City Road Pricing Sums Fail To Add Up

A £2 billion congestion tax bombshell is about to hit North Western towns like Bolton and Stockport - to help pay for the "carrot" Manchester received from central Government in exchange for being the "Guinea Pig" for unpopular road pricing schemes planned for the whole country.Research from MART (Manchester Against Road Tolls), shows that the burden of paying for a massive £1.8 billion transport investment loan will fall hard on motorists driving into towns like Bolton, Bury, Rochdale, Oldham, Stockport, and Altrincham.Cllr David White, Liberal Democrat transport spokesman for Stockport said: 'We never felt that charging just to drive into Manchester city centre added up, despite receiving weasel word assurances from City Council leaders. It was obvious there was a need to recoup a shortfall in revenue and that meant taxing towns like Stockport. Their overall plan is to get an elected mayor for Greater Manchester, then without further reference to our communities, they will drive this tax through. So much of this is old politics, a grand plan without telling people what your true intentions are." MART Co-ordinator Sean Corker said: "Manchester City Council has been in the vanguard of increasing the tax burden on local people, yet they have misled people about traffic levels and congestion and are misleading everyone about the pressing need to extend the charging zones.

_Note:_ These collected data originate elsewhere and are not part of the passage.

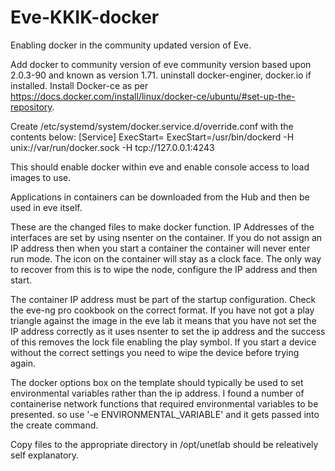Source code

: # Eve-KKIK-docker
Enabling docker in the community updated version of Eve.

Add docker to community version of eve community version based upon 2.0.3-90 and known as version 1.71. uninstall docker-enginer, docker.io if installed. Install Docker-ce as per https://docs.docker.com/install/linux/docker-ce/ubuntu/#set-up-the-repository.

Create /etc/systemd/system/docker.service.d/override.conf with the contents below: [Service] ExecStart= ExecStart=/usr/bin/dockerd -H unix://var/run/docker.sock -H tcp://127.0.0.1:4243

This should enable docker within eve and enable console access to load images to use.

Applications in containers can be downloaded from the Hub and then be used in eve itself.

These are the changed files to make docker function. IP Addresses of the interfaces are set by using nsenter on the container. If you do not assign an IP address then when you start a container the container will never enter run mode. The icon on the container will stay as a clock face. The only way to recover from this is to wipe the node, configure the IP address and then start.

The container IP address must be part of the startup configuration. Check the eve-ng pro cookbook on the correct format. If you have not got a play triangle against the image in the eve lab it means that you have not set the IP address correctly as it uses nsenter to set the ip address and the success of this removes the lock file enabling the play symbol. If you start a device without the correct settings you need to wipe the device before trying again.

The docker options box on the template should typically be used to set environmental variables rather than the ip address. I found a number of containerise network functions that required environmental variables to be presented. so use '-e ENVIRONMENTAL_VARIABLE' and it gets passed into the create command.

Copy files to the appropriate directory in /opt/unetlab should be releatively self explanatory.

During the consultation process, no mention was made of the outer town charging in any of the scripts or questions put to the public or businesses. Just like Ken Livingstone, Richard Leese will say what ever it takes to get the scheme through then do what ever he likes when it is in place." Manchester Council leaders have refused to reveal their business plan to the public and fellow councillors alike. The reason it seems is that they have always needed the revenue from the other 9 councils to balance the books and finance their grand designs. Each council needs to look very carefully at what they are getting in return for over £2 billion of congestion charge revenue being sucked out of the local economies of the region.Transport investment in Manchester is badly needed, but the money must not have "strings" attached which tie the population of a whole conurbation to a ruinous and doomed road pricing experiment.